While the informal definition of NCDs ‘usually excludes mental illnesses’ [55], there is now clear and consistent evidence to suggest that segregation between high prevalence mental disorders and nutrition-related NCDs may be artificial and erroneous. As such, we would argue that it is now time to explicitly integrate CMDs and dementia into the broader category of lifestyle-related NCDs. Where initiatives targeting cardiovascular disorders, obesity and diabetes prevention gain traction, the possible benefits for mental disorders need to be identified and quantified. Furthermore, food policy researchers should consider incorporating mental health outcomes into their evaluations. For example, while previous cost-effectiveness evaluations of population-wide interventions that successfully improve dietary behaviours have not incorporated mental health outcomes [53], it is likely that the economic credentials of the interventions would improve if mental health outcomes were also taken into account. It is also critical that CMDs and dementia are included as measured outcomes when initiatives and policy changes designed to improve population health are implemented and evaluated.

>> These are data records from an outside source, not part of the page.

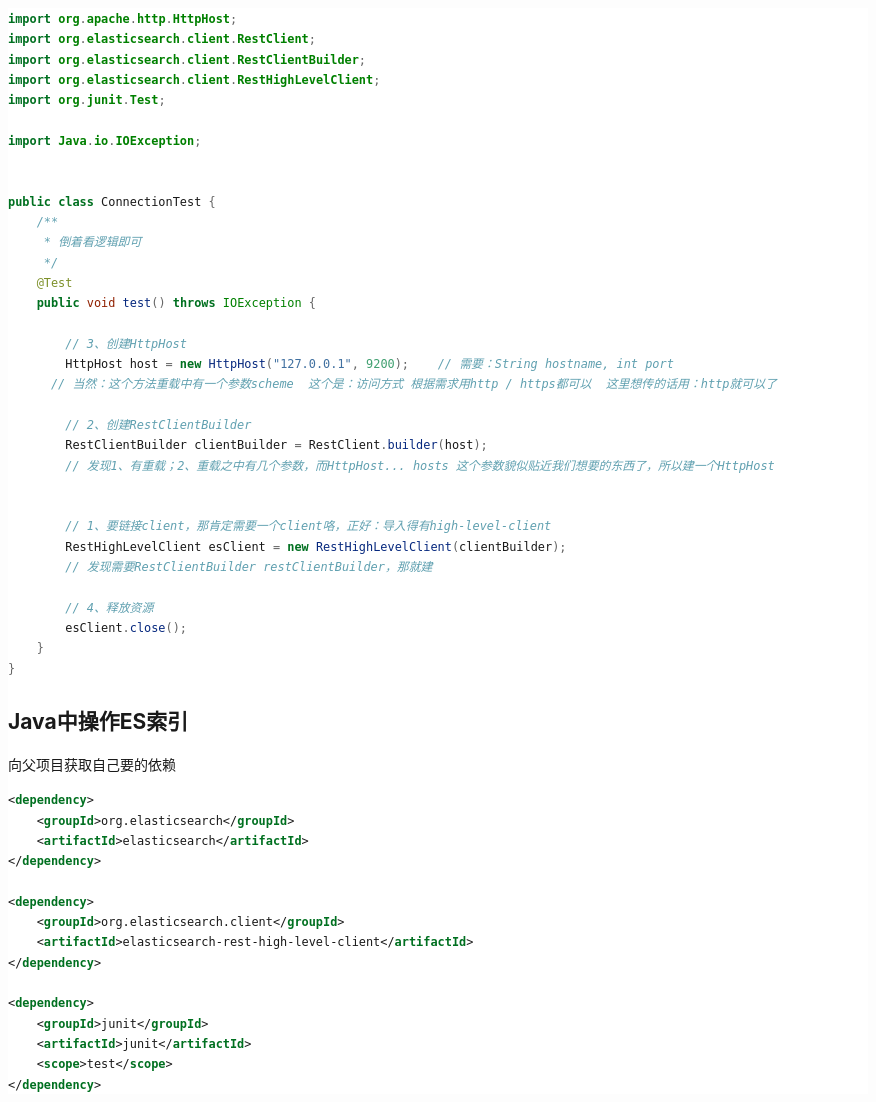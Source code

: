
 ```java
import org.apache.http.HttpHost;
import org.elasticsearch.client.RestClient;
import org.elasticsearch.client.RestClientBuilder;
import org.elasticsearch.client.RestHighLevelClient;
import org.junit.Test;

import Java.io.IOException;


public class ConnectionTest {
    /**
     * 倒着看逻辑即可
     */
    @Test
    public void test() throws IOException {

        // 3、创建HttpHost
        HttpHost host = new HttpHost("127.0.0.1", 9200);	// 需要：String hostname, int port
      // 当然：这个方法重载中有一个参数scheme  这个是：访问方式 根据需求用http / https都可以  这里想传的话用：http就可以了

        // 2、创建RestClientBuilder
        RestClientBuilder clientBuilder = RestClient.builder(host);
        // 发现1、有重载；2、重载之中有几个参数，而HttpHost... hosts 这个参数貌似贴近我们想要的东西了，所以建一个HttpHost


        // 1、要链接client，那肯定需要一个client咯，正好：导入得有high-level-client
        RestHighLevelClient esClient = new RestHighLevelClient(clientBuilder);
        // 发现需要RestClientBuilder restClientBuilder，那就建

        // 4、释放资源
        esClient.close();
    }
}


```







## Java中操作ES索引

向父项目获取自己要的依赖

```xml
<dependency>
    <groupId>org.elasticsearch</groupId>
    <artifactId>elasticsearch</artifactId>
</dependency>

<dependency>
    <groupId>org.elasticsearch.client</groupId>
    <artifactId>elasticsearch-rest-high-level-client</artifactId>
</dependency>

<dependency>
    <groupId>junit</groupId>
    <artifactId>junit</artifactId>
    <scope>test</scope>
</dependency>
```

Preventive and public health messages and educational programs need to be developed in partnership with a range of public health, clinical and advocacy groups to ensure that the general public, clinicians and policy makers are aware of the links between dietary behaviours and mental health. An explicit recognition by the public of the importance of dietary risk factors to the CMDs and dementia would be of substantial value in reinforcing policies at a government level. Similarly, although not directly a policy issue, ensuring that information, education and support for dietary improvement is offered as part of integrated treatment packages for those with mental health problems would seem to be an important component of this equation. Although quality evidence on dietary improvement as a treatment strategy for CMDs is not yet available, the strength of the evidence from observational studies and the nascent data from preventive interventions would offer a strong basis on which to make explicit recommendations for clinical practice via official guidelines. Such recommendations are in line with those for somatic illness and will, at the very least, address the common physical comorbidities in mental disorders. It is also possible that messages regarding mental health may have more valence to and influence on the health behaviours of patients and the general public, given that mental health symptoms are often a more proximal than the more distal risk of future health conditions such as heart disease, cancer and diabetes. Finally, when mental health advocates develop interventions and recommendations for prevention, policy and practice, nutrition-related health promotion messages, as well as support for appropriate taxation, labelling, monitoring and other nutrition-related policy initiatives, should be included.

Conclusion

Given the limited traction gained in the fight against the unhealthy commodities industries to date, it would be unrealistic to expect substantial gains in the short term. However, because of the scale of the burden of illness of CMDs and dementia and the universality of food as a modifiable risk factor, the benefits of even small improvements in the food environment, leading to improved dietary intakes, may translate to large gains in mental health at a population level. As such, there is an imperative to integrate mental health into the framework of NCD research and action in order to leverage on the established and developing approaches to the NCDs and explicitly evaluate mental health outcomes that may arise as a function of such initiatives.